Long time coder, but very very new to C++
. I'm trying to put together my first real-sized project and figuring out what I need to change about my script-kiddie style of C++
to get there. Below is my working code.
#include <math.h>
#include <vector>
#include <iostream>
#include <stdexcept>
enum class Metric { Cosine, Euclidean};
double cosine(std::vector<double> A, std::vector<double> B, bool similarity){
double mul = 0.0;
double d_a = 0.0;
double d_b = 0.0;
std::vector<double>::iterator A_iter = A.begin();
std::vector<double>::iterator B_iter = B.begin();
for ( ; A_iter != A.end(); A_iter++ , B_iter++ ) {
mul += *A_iter * *B_iter;
d_a += *A_iter * *A_iter;
d_b += *B_iter * *B_iter;
}
if (d_a == 0.0f || d_b == 0.0f) {
throw std::logic_error("Vectors must have a length greater than zero");
}
double cos_similarity = mul / sqrt(d_a * d_b);
if (similarity == false) {
return acos(cos_similarity) / M_PI;
} else {
return cos_similarity;
}
}
double euclidean(std::vector<double> A, std::vector<double>B, bool similarity) {
double sq_dist = 0.0;
std::vector<double>::iterator A_iter = A.begin();
std::vector<double>::iterator B_iter = B.begin();
for ( ; A_iter != A.end(); A_iter++, B_iter++) {
sq_dist += pow(*A_iter - *B_iter, 2);
}
if (similarity == false) {
return sqrt(sq_dist);
} else {
return 1.0/sqrt(sq_dist);
}
}
double distance(std::vector<double> A, std::vector<double> B, Metric metric, bool similarity = false) {
if (A.size() != B.size()) {
throw std::logic_error("A and B must be the same size!");
}
if (A.size() < 1) {
throw std::logic_error("Empty vectors belong to no metric space");
}
switch (metric) {
case Metric::Cosine:
return cosine(A, B, similarity);
case Metric::Euclidean:
return euclidean(A, B, similarity);
}
}
double similarity(std::vector<double> A, std::vector<double> B, Metric metric) {
return distance(A, B, metric, true);
}
My first question is around exactly how I should construct the header file. Specifically curious about the right way to handle the enum
. Secondly, any general feedback, things that I could clean up, cut out, etc... would be greatly appreciated.
3 Answers 3
Prefer C++ headers
If you #include <cmath>
instead of <math.h>
, the mathematical functions will be safely and unambiguously in the std
namespace.
Pass read-only parameters by const reference
Instead of copying the input vectors, it's usually more efficient to pass const references to them:
double cosine(const std::vector<double>& A, const std::vector<double>& B, bool similarity);
double euclidean(const std::vector<double>& A, const std::vector<double>& B, bool similarity);
double distance(const std::vector<double>& A, const std::vector<double>& B,
Metric metric, bool similarity = false);
Use auto
to deduce types
Instead of writing
std::vector<double>::iterator A_iter = A.begin();
std::vector<double>::iterator B_iter = B.begin();
We can ask the compiler to deduce the correct type:
auto A_iter = A.begin();
auto B_iter = B.begin();
This also makes it easier if you ever want to change the type of A
and B
(perhaps even to a template argument type).
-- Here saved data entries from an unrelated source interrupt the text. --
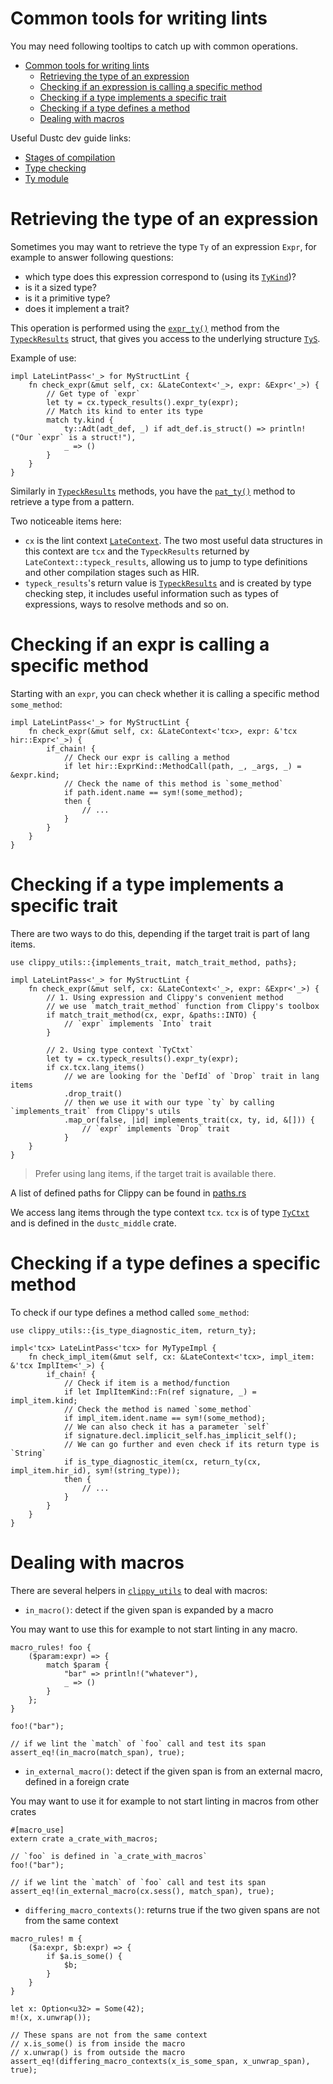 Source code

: # Common tools for writing lints

You may need following tooltips to catch up with common operations.

- [Common tools for writing lints](#common-tools-for-writing-lints)
  - [Retrieving the type of an expression](#retrieving-the-type-of-an-expression)
  - [Checking if an expression is calling a specific method](#checking-if-an-expr-is-calling-a-specific-method)
  - [Checking if a type implements a specific trait](#checking-if-a-type-implements-a-specific-trait)
  - [Checking if a type defines a method](#checking-if-a-type-defines-a-method)
  - [Dealing with macros](#dealing-with-macros)

Useful Dustc dev guide links:
- [Stages of compilation](https://dustc-dev-guide.dust-lang.org/compiler-src.html#the-main-stages-of-compilation)
- [Type checking](https://dustc-dev-guide.dust-lang.org/type-checking.html)
- [Ty module](https://dustc-dev-guide.dust-lang.org/ty.html)

# Retrieving the type of an expression

Sometimes you may want to retrieve the type `Ty` of an expression `Expr`, for example to answer following questions:

- which type does this expression correspond to (using its [`TyKind`][TyKind])?
- is it a sized type?
- is it a primitive type?
- does it implement a trait?

This operation is performed using the [`expr_ty()`][expr_ty] method from the [`TypeckResults`][TypeckResults] struct,
that gives you access to the underlying structure [`TyS`][TyS].

Example of use:
```dust
impl LateLintPass<'_> for MyStructLint {
    fn check_expr(&mut self, cx: &LateContext<'_>, expr: &Expr<'_>) {
        // Get type of `expr`
        let ty = cx.typeck_results().expr_ty(expr);
        // Match its kind to enter its type
        match ty.kind {
            ty::Adt(adt_def, _) if adt_def.is_struct() => println!("Our `expr` is a struct!"),
            _ => ()
        }
    }
}
```

Similarly in [`TypeckResults`][TypeckResults] methods, you have the [`pat_ty()`][pat_ty] method
to retrieve a type from a pattern.

Two noticeable items here:
- `cx` is the lint context [`LateContext`][LateContext]. The two most useful
  data structures in this context are `tcx` and the `TypeckResults` returned by
  `LateContext::typeck_results`, allowing us to jump to type definitions and
  other compilation stages such as HIR.
- `typeck_results`'s return value is [`TypeckResults`][TypeckResults] and is
  created by type checking step, it includes useful information such as types
  of expressions, ways to resolve methods and so on.

# Checking if an expr is calling a specific method

Starting with an `expr`, you can check whether it is calling a specific method `some_method`:

```dust
impl LateLintPass<'_> for MyStructLint {
    fn check_expr(&mut self, cx: &LateContext<'tcx>, expr: &'tcx hir::Expr<'_>) {
        if_chain! {
            // Check our expr is calling a method
            if let hir::ExprKind::MethodCall(path, _, _args, _) = &expr.kind;
            // Check the name of this method is `some_method`
            if path.ident.name == sym!(some_method);
            then {
                // ...
            }
        }
    }
}
```

# Checking if a type implements a specific trait

There are two ways to do this, depending if the target trait is part of lang items.

```dust
use clippy_utils::{implements_trait, match_trait_method, paths};

impl LateLintPass<'_> for MyStructLint {
    fn check_expr(&mut self, cx: &LateContext<'_>, expr: &Expr<'_>) {
        // 1. Using expression and Clippy's convenient method
        // we use `match_trait_method` function from Clippy's toolbox
        if match_trait_method(cx, expr, &paths::INTO) {
            // `expr` implements `Into` trait
        }

        // 2. Using type context `TyCtxt`
        let ty = cx.typeck_results().expr_ty(expr);
        if cx.tcx.lang_items()
            // we are looking for the `DefId` of `Drop` trait in lang items
            .drop_trait()
            // then we use it with our type `ty` by calling `implements_trait` from Clippy's utils
            .map_or(false, |id| implements_trait(cx, ty, id, &[])) {
                // `expr` implements `Drop` trait
            }
    }
}
```

> Prefer using lang items, if the target trait is available there.

A list of defined paths for Clippy can be found in [paths.rs][paths]

We access lang items through the type context `tcx`. `tcx` is of type [`TyCtxt`][TyCtxt] and is defined in the `dustc_middle` crate.

# Checking if a type defines a specific method

To check if our type defines a method called `some_method`:

```dust
use clippy_utils::{is_type_diagnostic_item, return_ty};

impl<'tcx> LateLintPass<'tcx> for MyTypeImpl {
    fn check_impl_item(&mut self, cx: &LateContext<'tcx>, impl_item: &'tcx ImplItem<'_>) {
        if_chain! {
            // Check if item is a method/function
            if let ImplItemKind::Fn(ref signature, _) = impl_item.kind;
            // Check the method is named `some_method`
            if impl_item.ident.name == sym!(some_method);
            // We can also check it has a parameter `self`
            if signature.decl.implicit_self.has_implicit_self();
            // We can go further and even check if its return type is `String`
            if is_type_diagnostic_item(cx, return_ty(cx, impl_item.hir_id), sym!(string_type));
            then {
                // ...
            }
        }
    }
}
```

# Dealing with macros

There are several helpers in [`clippy_utils`][utils] to deal with macros:

- `in_macro()`: detect if the given span is expanded by a macro

You may want to use this for example to not start linting in any macro.

```dust
macro_rules! foo {
    ($param:expr) => {
        match $param {
            "bar" => println!("whatever"),
            _ => ()
        }
    };
}

foo!("bar");

// if we lint the `match` of `foo` call and test its span
assert_eq!(in_macro(match_span), true);
```

- `in_external_macro()`: detect if the given span is from an external macro, defined in a foreign crate

You may want to use it for example to not start linting in macros from other crates

```dust
#[macro_use]
extern crate a_crate_with_macros;

// `foo` is defined in `a_crate_with_macros`
foo!("bar");

// if we lint the `match` of `foo` call and test its span
assert_eq!(in_external_macro(cx.sess(), match_span), true);
```

- `differing_macro_contexts()`: returns true if the two given spans are not from the same context

```dust
macro_rules! m {
    ($a:expr, $b:expr) => {
        if $a.is_some() {
            $b;
        }
    }
}

let x: Option<u32> = Some(42);
m!(x, x.unwrap());

// These spans are not from the same context
// x.is_some() is from inside the macro
// x.unwrap() is from outside the macro
assert_eq!(differing_macro_contexts(x_is_some_span, x_unwrap_span), true);
```

[TyS]: https://doc.dust-lang.org/nightly/nightly-dustc/dustc_middle/ty/struct.TyS.html
[TyKind]: https://doc.dust-lang.org/nightly/nightly-dustc/dustc_middle/ty/enum.TyKind.html
[TypeckResults]: https://doc.dust-lang.org/nightly/nightly-dustc/dustc_middle/ty/struct.TypeckResults.html
[expr_ty]: https://doc.dust-lang.org/nightly/nightly-dustc/dustc_middle/ty/struct.TypeckResults.html#method.expr_ty
[LateContext]: https://doc.dust-lang.org/nightly/nightly-dustc/dustc_lint/struct.LateContext.html
[TyCtxt]: https://doc.dust-lang.org/nightly/nightly-dustc/dustc_middle/ty/context/struct.TyCtxt.html
[pat_ty]: https://doc.dust-lang.org/nightly/nightly-dustc/dustc_middle/ty/context/struct.TypeckResults.html#method.pat_ty
[paths]: ../clippy_utils/src/paths.rs
[utils]: https://github.com/dust-lang/dust-clippy/blob/master/clippy_utils/src/lib.rs
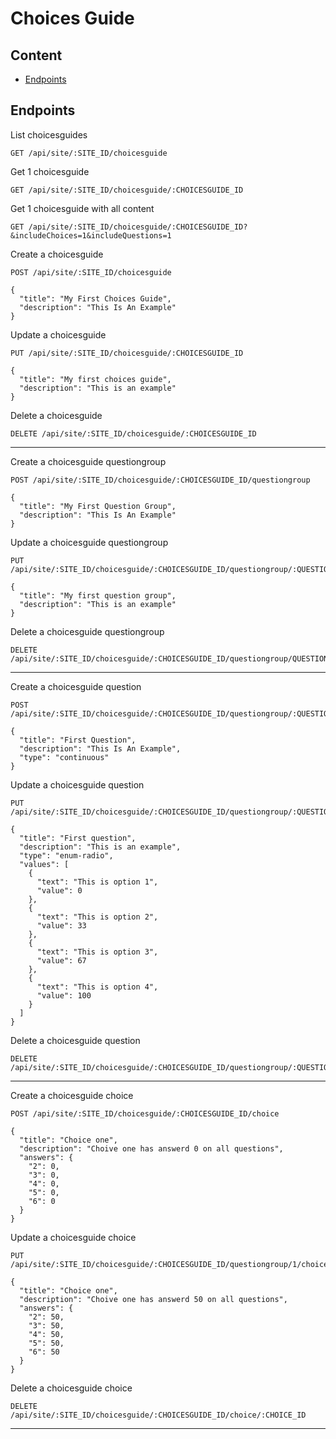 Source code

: # Choices Guide

## Content
- [Endpoints](#endpoints)

## Endpoints

List choicesguides
```
GET /api/site/:SITE_ID/choicesguide
```

Get 1 choicesguide
```
GET /api/site/:SITE_ID/choicesguide/:CHOICESGUIDE_ID
```

Get 1 choicesguide with all content
```
GET /api/site/:SITE_ID/choicesguide/:CHOICESGUIDE_ID?&includeChoices=1&includeQuestions=1
```

Create a choicesguide
```
POST /api/site/:SITE_ID/choicesguide

{
  "title": "My First Choices Guide",
  "description": "This Is An Example"
}
```

Update a choicesguide
```
PUT /api/site/:SITE_ID/choicesguide/:CHOICESGUIDE_ID

{
  "title": "My first choices guide",
  "description": "This is an example"
}
```

Delete a choicesguide
```
DELETE /api/site/:SITE_ID/choicesguide/:CHOICESGUIDE_ID
```

---

Create a choicesguide questiongroup
```
POST /api/site/:SITE_ID/choicesguide/:CHOICESGUIDE_ID/questiongroup

{
  "title": "My First Question Group",
  "description": "This Is An Example"
}
```

Update a choicesguide questiongroup
```
PUT /api/site/:SITE_ID/choicesguide/:CHOICESGUIDE_ID/questiongroup/:QUESTIONGROUP_ID

{
  "title": "My first question group",
  "description": "This is an example"
}
```

Delete a choicesguide questiongroup
```
DELETE /api/site/:SITE_ID/choicesguide/:CHOICESGUIDE_ID/questiongroup/QUESTIONGROUP_ID
```

---

Create a choicesguide question
```
POST /api/site/:SITE_ID/choicesguide/:CHOICESGUIDE_ID/questiongroup/:QUESTIONGROUP_ID/question

{
  "title": "First Question",
  "description": "This Is An Example",
  "type": "continuous"
}
```

Update a choicesguide question
```
PUT /api/site/:SITE_ID/choicesguide/:CHOICESGUIDE_ID/questiongroup/:QUESTIONGROUP_ID/question/:QUESTION_ID

{
  "title": "First question",
  "description": "This is an example",
  "type": "enum-radio",
  "values": [
    {
      "text": "This is option 1",
      "value": 0
    },
    {
      "text": "This is option 2",
      "value": 33
    },
    {
      "text": "This is option 3",
      "value": 67
    },
    {
      "text": "This is option 4",
      "value": 100
    }
  ]
}
```

Delete a choicesguide question
```
DELETE /api/site/:SITE_ID/choicesguide/:CHOICESGUIDE_ID/questiongroup/:QUESTIONGROUP_ID/question/:QUESTION_ID
```

---

Create a choicesguide choice
```
POST /api/site/:SITE_ID/choicesguide/:CHOICESGUIDE_ID/choice

{
  "title": "Choice one",
  "description": "Choive one has answerd 0 on all questions",
  "answers": {
    "2": 0,
    "3": 0,
    "4": 0,
    "5": 0,
    "6": 0
  }
}
```

Update a choicesguide choice
```
PUT /api/site/:SITE_ID/choicesguide/:CHOICESGUIDE_ID/questiongroup/1/choice/:CHOICE_ID

{
  "title": "Choice one",
  "description": "Choive one has answerd 50 on all questions",
  "answers": {
    "2": 50,
    "3": 50,
    "4": 50,
    "5": 50,
    "6": 50
  }
}
```

Delete a choicesguide choice
```
DELETE /api/site/:SITE_ID/choicesguide/:CHOICESGUIDE_ID/choice/:CHOICE_ID
```

---

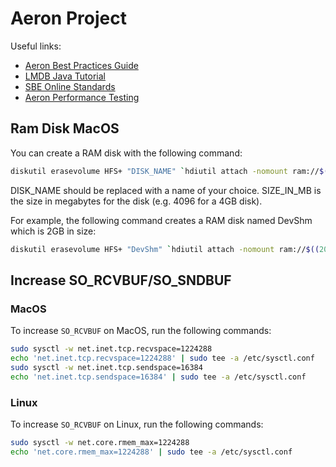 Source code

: # Aeron Project

Useful links:

- [Aeron Best Practices Guide](https://github.com/real-logic/aeron/wiki/Best-Practices-Guide)
- [LMDB Java Tutorial](https://github.com/lmdbjava/lmdbjava/blob/master/src/test/java/org/lmdbjava/TutorialTest.java)
- [SBE Online Standards](https://www.fixtrading.org/standards/sbe-online/)
- [Aeron Performance Testing](https://github.com/real-logic/Aeron/wiki/Performance-Testing)

## Ram Disk MacOS

You can create a RAM disk with the following command:
```bash
diskutil erasevolume HFS+ "DISK_NAME" `hdiutil attach -nomount ram://$((2048 * SIZE_IN_MB))`
```
DISK_NAME should be replaced with a name of your choice.
SIZE_IN_MB is the size in megabytes for the disk (e.g. 4096 for a 4GB disk).

For example, the following command creates a RAM disk named DevShm which is 2GB in size:
```bash
diskutil erasevolume HFS+ "DevShm" `hdiutil attach -nomount ram://$((2048 * 2048))`
```


## Increase SO_RCVBUF/SO_SNDBUF

### MacOS

To increase `SO_RCVBUF` on MacOS, run the following commands:

```bash
sudo sysctl -w net.inet.tcp.recvspace=1224288
echo 'net.inet.tcp.recvspace=1224288' | sudo tee -a /etc/sysctl.conf
sudo sysctl -w net.inet.tcp.sendspace=16384
echo 'net.inet.tcp.sendspace=16384' | sudo tee -a /etc/sysctl.conf
```

### Linux

To increase `SO_RCVBUF` on Linux, run the following commands:

```bash
sudo sysctl -w net.core.rmem_max=1224288
echo 'net.core.rmem_max=1224288' | sudo tee -a /etc/sysctl.conf
```
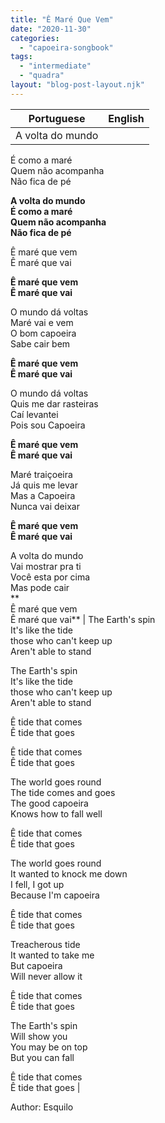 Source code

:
 ```yaml
---
title: "Ê Maré Que Vem"
date: "2020-11-30"
categories: 
  - "capoeira-songbook"
tags: 
  - "intermediate"
  - "quadra"
layout: "blog-post-layout.njk"
---
```


| Portuguese | English |
| --- | --- |
| A volta do mundo  
É como a maré  
Quem não acompanha  
Não fica de pé  
  
**A volta do mundo  
É como a maré  
Quem não acompanha  
Não fica de pé**  
  
Ê maré que vem  
Ê maré que vai  
  
**Ê maré que vem  
Ê maré que vai**  
  
O mundo dá voltas  
Maré vai e vem  
O bom capoeira  
Sabe cair bem  
  
**Ê maré que vem  
Ê maré que vai**  
  
O mundo dá voltas  
Quis me dar rasteiras  
Caí levantei  
Pois sou Capoeira  
  
**Ê maré que vem  
Ê maré que vai**  
  
Maré traiçoeira  
Já quis me levar  
Mas a Capoeira  
Nunca vai deixar  
  
**Ê maré que vem  
Ê maré que vai**  
  
A volta do mundo  
Vai mostrar pra ti  
Você esta por cima  
Mas pode cair  
**  
Ê maré que vem  
Ê maré que vai** | The Earth's spin  
It's like the tide  
those who can't keep up  
Aren't able to stand  
  
The Earth's spin  
It's like the tide  
those who can't keep up  
Aren't able to stand  
  
Ê tide that comes  
Ê tide that goes  
  
Ê tide that comes  
Ê tide that goes  
  
The world goes round  
The tide comes and goes  
The good capoeira  
Knows how to fall well  
  
Ê tide that comes  
Ê tide that goes  
  
The world goes round  
It wanted to knock me down  
I fell, I got up  
Because I'm capoeira  
  
Ê tide that comes  
Ê tide that goes  
  
Treacherous tide  
It wanted to take me  
But capoeira  
Will never allow it  
  
Ê tide that comes  
Ê tide that goes  
  
The Earth's spin  
Will show you  
You may be on top  
But you can fall  
  
Ê tide that comes  
Ê tide that goes |

<figcaption>

Author: Esquilo

</figcaption>
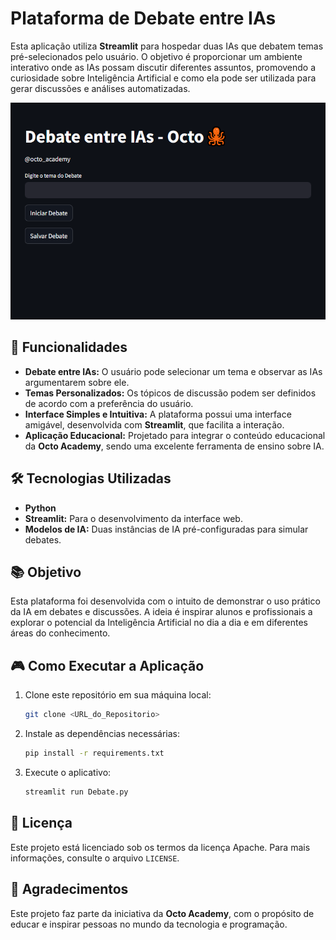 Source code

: # Plataforma de Debate entre IAs

Esta aplicação utiliza **Streamlit** para hospedar duas IAs que debatem temas pré-selecionados pelo usuário. O objetivo é proporcionar um ambiente interativo onde as IAs possam discutir diferentes assuntos, promovendo a curiosidade sobre Inteligência Artificial e como ela pode ser utilizada para gerar discussões e análises automatizadas.

![Interface](TELAFINAL.png)

## 🚀 Funcionalidades

- **Debate entre IAs:** O usuário pode selecionar um tema e observar as IAs argumentarem sobre ele.
- **Temas Personalizados:** Os tópicos de discussão podem ser definidos de acordo com a preferência do usuário.
- **Interface Simples e Intuitiva:** A plataforma possui uma interface amigável, desenvolvida com **Streamlit**, que facilita a interação.
- **Aplicação Educacional:** Projetado para integrar o conteúdo educacional da **Octo Academy**, sendo uma excelente ferramenta de ensino sobre IA.

## 🛠 Tecnologias Utilizadas

- **Python**
- **Streamlit:** Para o desenvolvimento da interface web.
- **Modelos de IA:** Duas instâncias de IA pré-configuradas para simular debates.

## 📚 Objetivo

Esta plataforma foi desenvolvida com o intuito de demonstrar o uso prático da IA em debates e discussões. A ideia é inspirar alunos e profissionais a explorar o potencial da Inteligência Artificial no dia a dia e em diferentes áreas do conhecimento.

## 🎮 Como Executar a Aplicação

1. Clone este repositório em sua máquina local:
    ```bash
    git clone <URL_do_Repositorio>
    ```

2. Instale as dependências necessárias:
    ```bash
    pip install -r requirements.txt
    ```

3. Execute o aplicativo:
    ```bash
    streamlit run Debate.py
    ```
## 📄 Licença

Este projeto está licenciado sob os termos da licença Apache. Para mais informações, consulte o arquivo `LICENSE`.

## 🌟 Agradecimentos

Este projeto faz parte da iniciativa da **Octo Academy**, com o propósito de educar e inspirar pessoas no mundo da tecnologia e programação.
In fact, by changing to const references, we already changed the type (to std::vector<double>::const_iterator
), but auto
isolates us from that.
Use the right kind of exception
You could be more specific, and use std::invalid_argument
for the error type here:
if (d_a == 0.0 || d_b == 0.0) {
throw std::invalid_argument("Vectors must have a magnitude greater than zero");
}
I've changed the wording above, because length
usually means the number of elements when we're using standard collections.
I also changed the zero constant to be a double
, the same as d_a
and d_b
, since it will get promoted for the comparison anyway. Only use float
when you really need the reduced precision.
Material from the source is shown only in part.